» PROVIDED DATA
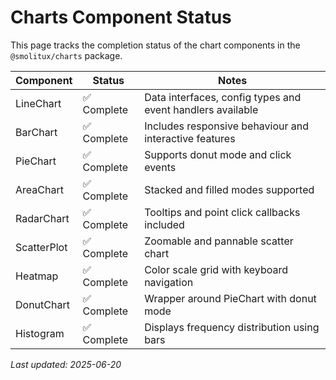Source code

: # Charts Component Status

This page tracks the completion status of the chart components in the `@smolitux/charts` package.

| Component   | Status      | Notes                                                      |
| ----------- | ----------- | ---------------------------------------------------------- |
| LineChart   | ✅ Complete | Data interfaces, config types and event handlers available |
| BarChart    | ✅ Complete | Includes responsive behaviour and interactive features     |
| PieChart    | ✅ Complete | Supports donut mode and click events                       |
| AreaChart   | ✅ Complete | Stacked and filled modes supported                         |
| RadarChart  | ✅ Complete | Tooltips and point click callbacks included                |
| ScatterPlot | ✅ Complete | Zoomable and pannable scatter chart                        |
| Heatmap     | ✅ Complete | Color scale grid with keyboard navigation                  |
| DonutChart  | ✅ Complete | Wrapper around PieChart with donut mode                    |
| Histogram   | ✅ Complete | Displays frequency distribution using bars                 |

_Last updated: 2025-06-20_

» ASSIGNMENT
Only the lines above starting at the one containing "Complete | Stacked" and ending at the one containing "Complete | Color", both included, are to be returned, exactly as they read.

» TASK RESPONSE
| AreaChart   | ✅ Complete | Stacked and filled modes supported                         |
| RadarChart  | ✅ Complete | Tooltips and point click callbacks included                |
| ScatterPlot | ✅ Complete | Zoomable and pannable scatter chart                        |
| Heatmap     | ✅ Complete | Color scale grid with keyboard navigation                  |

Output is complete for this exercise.